Нужно было немедленно впрыснуть камфору, и я закричала Машеньке, чтобы она приготовила шприц. Но у нее так дрожали руки, что я вырвала шприц и стала готовить сама, очень медленно, потому что у меня тоже дрожали руки. Но все же, хотя и неловко, я впрыснула ему камфору.
– Отходит! – перекрестившись, прошептала хозяйка.
Не помня себя, я накинулась на нее и на Машеньку и выгнала их, а сама распахнула окно и встала на колени у постели Андрея.
Что еще сказать ему? Что сделать, чтобы он очнулся, открыл глаза, чтобы не белела так страшно мертвая, точно очерченная мелом челюсть?
– Ты слышишь меня? Мне было трудно ответить на твое письмо, потому что я еще никогда никого не любила. Я не спала до утра, когда прочитала его, все думала о том, что ведь у меня нет никого, кроме тебя! Я люблю тебя. Ты слышишь? Я останусь с тобой!

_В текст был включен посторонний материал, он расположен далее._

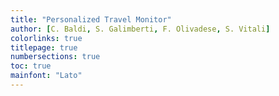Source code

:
 ```yaml
---
title: "Personalized Travel Monitor"
author: [C. Baldi, S. Galimberti, F. Olivadese, S. Vitali]
colorlinks: true
titlepage: true
numbersections: true
toc: true
mainfont: "Lato"
---
```

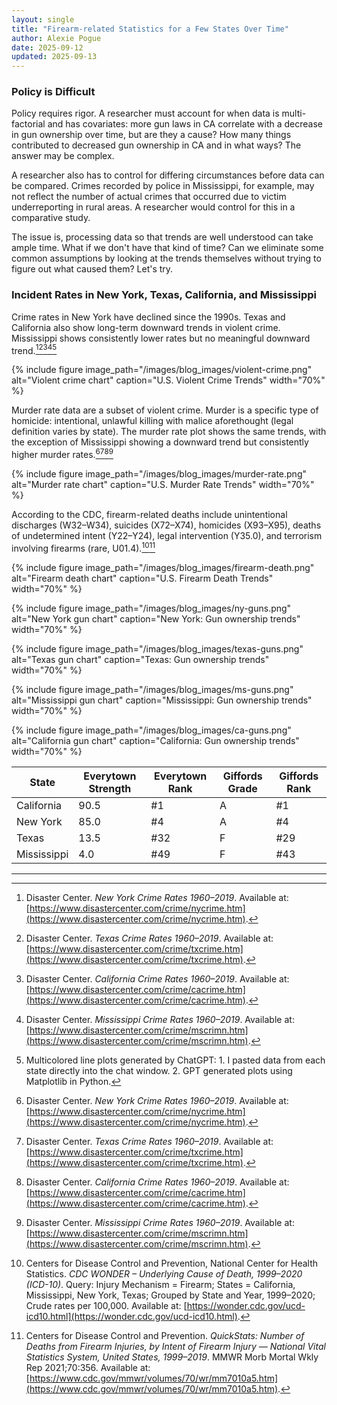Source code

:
 ```yaml
---
layout: single
title: "Firearm-related Statistics for a Few States Over Time"
author: Alexie Pogue
date: 2025-09-12
updated: 2025-09-13
---
```


### Policy is Difficult

Policy requires rigor. A researcher must account for when data is multi-factorial and has covariates: more gun laws in CA correlate with a decrease in gun ownership over time, but are they a cause? How many things contributed to decreased gun ownership in CA and in what ways? The answer may be complex. 

A researcher also has to control for differing circumstances before data can be compared. Crimes recorded by police in Mississippi, for example, may not reflect the number of actual crimes that occurred due to victim underreporting in rural areas. A researcher would control for this in a comparative study. 

The issue is, processing data so that trends are well understood can take ample time. What if we don't have that kind of time? Can we eliminate some common assumptions by looking at the trends themselves without trying to figure out what caused them? Let's try. 

### Incident Rates in New York, Texas, California, and Mississippi

Crime rates in New York have declined since the 1990s. Texas and California also show long-term downward trends in violent crime. Mississippi shows consistently lower rates but no meaningful downward trend.[^1][^2][^3][^4][^note]

{% include figure image_path="/images/blog_images/violent-crime.png" alt="Violent crime chart" caption="U.S. Violent Crime Trends" width="70%" %}

Murder rate data are a subset of violent crime. Murder is a specific type of homicide: intentional, unlawful killing with malice aforethought (legal definition varies by state). The murder rate plot shows the same trends, with the exception of Mississippi showing a downward trend but consistently higher murder rates.[^1][^2][^3][^4]

{% include figure image_path="/images/blog_images/murder-rate.png" alt="Murder rate chart" caption="U.S. Murder Rate Trends" width="70%" %}

According to the CDC, firearm-related deaths include unintentional discharges (W32–W34), suicides (X72–X74), homicides (X93–X95), deaths of undetermined intent (Y22–Y24), legal intervention (Y35.0), and terrorism involving firearms (rare, U01.4).[^6][^9]

{% include figure image_path="/images/blog_images/firearm-death.png" alt="Firearm death chart" caption="U.S. Firearm Death Trends" width="70%" %}

{% include figure image_path="/images/blog_images/ny-guns.png" alt="New York gun chart" caption="New York: Gun ownership trends" width="70%" %}

{% include figure image_path="/images/blog_images/texas-guns.png" alt="Texas gun chart" caption="Texas: Gun ownership trends" width="70%" %}

{% include figure image_path="/images/blog_images/ms-guns.png" alt="Mississippi gun chart" caption="Mississippi: Gun ownership trends" width="70%" %}

{% include figure image_path="/images/blog_images/ca-guns.png" alt="California gun chart" caption="California: Gun ownership trends" width="70%" %}

<div class="table-center" markdown="1">

| State        | Everytown Strength | Everytown Rank | Giffords Grade | Giffords Rank |
|--------------|--------------------|----------------|----------------|---------------|
| California   | 90.5               | #1             | A              | #1            |
| New York     | 85.0               | #4             | A              | #4            |
| Texas        | 13.5               | #32            | F              | #29           |
| Mississippi  | 4.0                | #49            | F              | #43           |

</div>



---


[^1]: Disaster Center. *New York Crime Rates 1960–2019*. Available at: [https://www.disastercenter.com/crime/nycrime.htm](https://www.disastercenter.com/crime/nycrime.htm).  
[^2]: Disaster Center. *Texas Crime Rates 1960–2019*. Available at: [https://www.disastercenter.com/crime/txcrime.htm](https://www.disastercenter.com/crime/txcrime.htm).  
[^3]: Disaster Center. *California Crime Rates 1960–2019*. Available at: [https://www.disastercenter.com/crime/cacrime.htm](https://www.disastercenter.com/crime/cacrime.htm). 
[^4]: Disaster Center. *Mississippi Crime Rates 1960–2019*. Available at: [https://www.disastercenter.com/crime/mscrimn.htm](https://www.disastercenter.com/crime/mscrimn.htm).  

[^5]: RAND Corporation. *Gun Policy in America: RAND State Firearm Law Database Tool*. Available at: [https://www.rand.org/pubs/tools/TL354.html](https://www.rand.org/pubs/tools/TL354.html). 

[^6]: Centers for Disease Control and Prevention, National Center for Health Statistics. *CDC WONDER – Underlying Cause of Death, 1999–2020 (ICD-10)*. Query: Injury Mechanism = Firearm; States = California, Mississippi, New York, Texas; Grouped by State and Year, 1999–2020; Crude rates per 100,000. Available at: [https://wonder.cdc.gov/ucd-icd10.html](https://wonder.cdc.gov/ucd-icd10.html).

[^7]: Giffords Law Center to Prevent Gun Violence. *Annual Gun Law Scorecard* (latest edition). Available at: [https://giffords.org/lawcenter/resources/scorecard/](https://giffords.org/lawcenter/resources/scorecard/).  

[^8]: Everytown Research & Policy. *Gun Law Rankings* (latest edition). Available at: [https://everytownresearch.org/rankings/](https://everytownresearch.org/rankings/).

[^9]: Centers for Disease Control and Prevention. *QuickStats: Number of Deaths from Firearm Injuries, by Intent of Firearm Injury — National Vital Statistics System, United States, 1999–2019*. MMWR Morb Mortal Wkly Rep 2021;70:356. Available at: [https://www.cdc.gov/mmwr/volumes/70/wr/mm7010a5.htm](https://www.cdc.gov/mmwr/volumes/70/wr/mm7010a5.htm).


[^note]: Multicolored line plots generated by ChatGPT: 1. I pasted data from each state directly into the chat window. 2. GPT generated plots using Matplotlib in Python.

Андрей вздохнул. Веки дрогнули, поднялись. Он услышал меня. Мне показалось, что он улыбается, и я залилась слезами. Они закапали прямо на лицо Андрея, я испугалась, вытерла, но против моей воли они продолжали капать все время, пока я перекладывала его, ставила градусник, слушала сердце, которое с каждым ударом стучало все громче, точно вернувшись откуда-то издалека.
Весь следующий день я провела не отходя от Андрея; у него была такая слабость, что приходилось кормить его с ложечки – он не мог поднять руку. Болтливость вдруг овладела им, он говорил, говорил чуть слышным голосом и тут же засыпал на полуслове. Я дала ему воды, холодной, чистой, прямо из колодца, он выпил несколько ложечек и сказал со счастливой улыбкой: «Как вкусно!» Решительно все приводило его в умиленное состояние; на маленькую дочку хозяйки он смотрел влажными от радости глазами. Это было выздоровление. Согласно учебнику инфекционных болезней Розенберга, над которым я сидела еще совсем недавно, после опасного кризиса часто наступает «сверхчувствительное состояние духа».
Ни эти дни, ни потом, когда Андрей стал садиться, у меня не было ясного представления о том, что же, собственно говоря, произошло между нами. Ничего не произошло! Просто я растерялась, увидев его лицо с проступившей челюстью, – насмотрелась на эти челюсти в анатомическом театре! – и наговорила со страху множество ласковых слов. Но что-то произошло – иначе почему же теперь, едва я входила к нему, мы оба начинали чувствовать какую-то перемену, заставлявшую нас как бы немного стесняться друг друга? Вольно или невольно, но я обещала Андрею, что стану его женой, и это обещание приходило ко мне – именно приходило, как человек, – каждую ночь, едва я оставалась одна. И два "я" – одно разумное, хладнокровное, а другое порывистое, взволнованное – начинали вести между собой разговор.
"Ты знаешь Андрея много лет, – говорило первое, разумное "я". – Благороднее, добрее, умнее его ты еще никого не встречала".
«Но ведь придет день, – я робко возражала себе, – когда мне придется сказать Андрею, что это лишь полуправда?»
«Проходят годы, и полуправда становится правдой. Вы будете идти вперед, поддерживая друг друга, учиться и работать. А Митя?» – вдруг подумалось мне.
И мне вспомнилось, как я провожала Митю к Глашеньке, когда он приехал в Лопахин после гражданской войны, и как, узнав его, она крикнула низким, зазвеневшим голосом: «Митя!» – и как потом я бежала по спящим пустынным улицам… «Когда, переправившись через Анзерку, я без сил лежала на мокром песке и близость гибели прогнала все, чем я жила до сих пор, – думалось мне, – почему я стала думать о Мите?»
Пора было возвращаться в Ленинград, я бы давно уехала, если бы не болезнь Андрея. В середине августа должен был состояться в Ленинграде Всесоюзный съезд бактериологов и санитарных врачей, и мне хотелось побывать на нем, тем более что Николай Васильевич должен был выступить с докладом.
На письмо Андрея Митя ответил, что будет очень рад услышать от меня «то, что его поразит». Он собирался на съезд и спрашивал, буду ли я в середине августа в Ленинграде.